Mon Oncle: A Lesson in Urban Design

This week, I went to see a screening of Jacques Tati’s Mon Oncle (1958) at MoMA. Mon Oncle focuses on the absurdity of the bourgeois' obsession with modern invention, which imprisons them as much as it sets them free. The film's main expression of this condition is the ultra-modern home of Monsieur and Mademoiselle Arpel, Monsieur Hulot's (Tati's cinematic alterego) sister and brother-in-law. The house (Villa Arpel) is strikingly sterile -- outfitted entirely in modernist furniture that no one finds comfortable, cabinets that open and shut with complex mechanical programming and a garden consisting of concrete stepping stones, steel edges and plants so manicured they hardly seem real.

There's a fantastic scene in Mon Oncle, where the Arpels host a garden luncheon. During this scene, Hulot's nephew, stifled by Villa Arpel and bored to tears by the shallow social display, rips down a portion of climbing vines, destroying the sad, manicured symmetry. The party rapidly deteriorates, ending in insult and injury (due in no small part to Hulot's bumbling navigation around the awkward "natural" space) and the nephew running around the garden in a Native American headdress. Later that night, when Hulot sneaks back to the house to finish tearing down the vines, the circular windows of Villa Arpel transform into patrolling eyes (the silhouettes of the Arpels' synchronized heads).

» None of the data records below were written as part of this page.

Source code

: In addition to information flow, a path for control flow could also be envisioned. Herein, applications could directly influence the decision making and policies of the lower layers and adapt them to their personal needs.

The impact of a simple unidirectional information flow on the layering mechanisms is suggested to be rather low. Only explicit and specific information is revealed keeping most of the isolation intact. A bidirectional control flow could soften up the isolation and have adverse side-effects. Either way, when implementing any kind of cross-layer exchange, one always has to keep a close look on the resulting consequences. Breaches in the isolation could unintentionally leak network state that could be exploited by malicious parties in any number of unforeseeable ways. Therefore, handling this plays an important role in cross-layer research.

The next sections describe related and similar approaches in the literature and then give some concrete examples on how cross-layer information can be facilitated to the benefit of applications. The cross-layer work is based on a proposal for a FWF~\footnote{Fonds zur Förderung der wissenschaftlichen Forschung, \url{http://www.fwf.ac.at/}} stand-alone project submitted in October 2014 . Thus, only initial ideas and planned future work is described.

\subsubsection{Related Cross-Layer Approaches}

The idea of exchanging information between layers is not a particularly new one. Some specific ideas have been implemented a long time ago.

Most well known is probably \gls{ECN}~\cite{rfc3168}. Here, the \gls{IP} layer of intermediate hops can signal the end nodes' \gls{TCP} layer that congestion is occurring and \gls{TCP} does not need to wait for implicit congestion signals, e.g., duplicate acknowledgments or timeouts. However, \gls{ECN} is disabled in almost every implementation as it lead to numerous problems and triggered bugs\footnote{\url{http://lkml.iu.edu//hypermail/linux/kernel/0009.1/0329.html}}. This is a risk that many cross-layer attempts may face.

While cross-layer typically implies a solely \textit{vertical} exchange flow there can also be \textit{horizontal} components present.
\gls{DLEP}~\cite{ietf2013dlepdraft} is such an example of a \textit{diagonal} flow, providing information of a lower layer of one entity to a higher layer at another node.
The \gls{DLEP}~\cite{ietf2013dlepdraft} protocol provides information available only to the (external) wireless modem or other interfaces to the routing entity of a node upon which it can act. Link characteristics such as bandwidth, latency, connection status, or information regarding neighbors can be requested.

Obviously, I got a kick out of this battle enacted between the attenuated natural world and the anthropomorphized built environment. In reading Eric W. Sanderson’s Mannahatta: A Natural History of New York (as noted in a previous post, this study is also an exhibition at the Museum of the City of New York), I learned that the Lenape, the Native American inhabitants of Mannahatta, created the structural beams of their wigwams by transplanting tree saplings in a circular plan and bending them inward. The contrast of the Lenapes literally building shelter from live nature with Villa Arpel's precise, tamed gardens brings me back to Anne Whiston Spirn, who posited in 1984 that to ensure the continued success in the urban environment, "nature in the city must be cultivated… rather than ignored and subdued." I think Tati would have agreed.

1 comment:

  1. Not terribly cultured of me I know, but this post - and the film you describe - remind me of the dinner party scene in Beetlejuice. There, too, the lifeless, overly stylized meal is disrupted by the children who, arguably, have a deeper connection to the natural world than their overly "civilized" parents.